→ SUPPLIED MATERIAL:
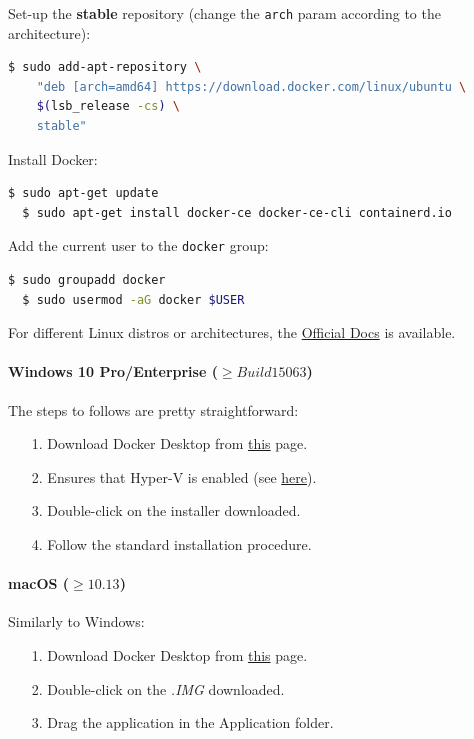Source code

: \noindent Set-up the \textbf{stable} repository (change the \texttt{arch} param according to the architecture):
\begin{lstlisting}[language=bash, showstringspaces=false, basicstyle=\ttfamily]
  $ sudo add-apt-repository \
    "deb [arch=amd64] https://download.docker.com/linux/ubuntu \
    $(lsb_release -cs) \
    stable"
\end{lstlisting}

\noindent Install Docker:
\begin{lstlisting}[language=bash]
  $ sudo apt-get update
  $ sudo apt-get install docker-ce docker-ce-cli containerd.io
\end{lstlisting}

\noindent Add the current user to the \texttt{docker} group:
\begin{lstlisting}[language=bash]
  $ sudo groupadd docker
  $ sudo usermod -aG docker $USER
\end{lstlisting}

\noindent For different Linux distros or architectures, the \href{https://docs.docker.com/engine/install/}{Official Docs} is available.

\paragraph{Windows 10 Pro/Enterprise ($\geq Build 15063$)} The steps to follows are pretty straightforward:

\begin{itemize}
    \item[1.] Download Docker Desktop from \href{https://hub.docker.com/editions/community/docker-ce-desktop-windows/}{this} page.
    \item[2.] Ensures that Hyper-V is enabled (see \href{https://docs.microsoft.com/en-us/virtualization/hyper-v-on-windows/quick-start/enable-hyper-v}{here}).
    \item[3.] Double-click on the installer downloaded.
    \item[4.] Follow the standard installation procedure.
\end{itemize}

\paragraph{macOS ($\geq 10.13$)} Similarly to Windows:

\begin{itemize}
    \item[1.] Download Docker Desktop from \href{https://hub.docker.com/editions/community/docker-ce-desktop-mac/}{this} page.
    \item[2.] Double-click on the \textit{.IMG} downloaded.
    \item[3.] Drag the application in the Application folder.
\end{itemize}

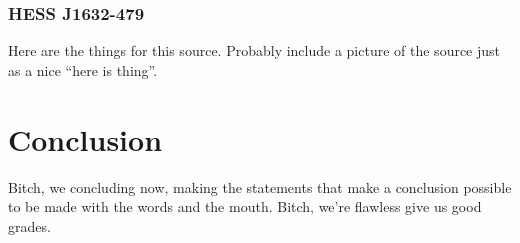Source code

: \documentclass[a4paper, titlepage, oneside]{article}
\begin{document}
\begin{multicols}{2}
\subsubsection{HESS J1632-479}
Here are the things for this source. Probably include a picture of the source just as a nice ``here is thing''.

\section{Conclusion}
Bitch, we concluding now, making the statements that make a conclusion possible to be made with the words and the mouth. Bitch, we're flawless give us good grades.
\end{multicols}

\printbibliography[heading=bibintoc]
\end{document}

→ ASSIGNED TASK: Go through the listing above. Show each line where the word "https" is found.

→ THE COMPLETED TASK:
    "deb [arch=amd64] https://download.docker.com/linux/ubuntu \
\noindent For different Linux distros or architectures, the \href{https://docs.docker.com/engine/install/}{Official Docs} is available.
    \item[1.] Download Docker Desktop from \href{https://hub.docker.com/editions/community/docker-ce-desktop-windows/}{this} page.
    \item[2.] Ensures that Hyper-V is enabled (see \href{https://docs.microsoft.com/en-us/virtualization/hyper-v-on-windows/quick-start/enable-hyper-v}{here}).
    \item[1.] Download Docker Desktop from \href{https://hub.docker.com/editions/community/docker-ce-desktop-mac/}{this} page.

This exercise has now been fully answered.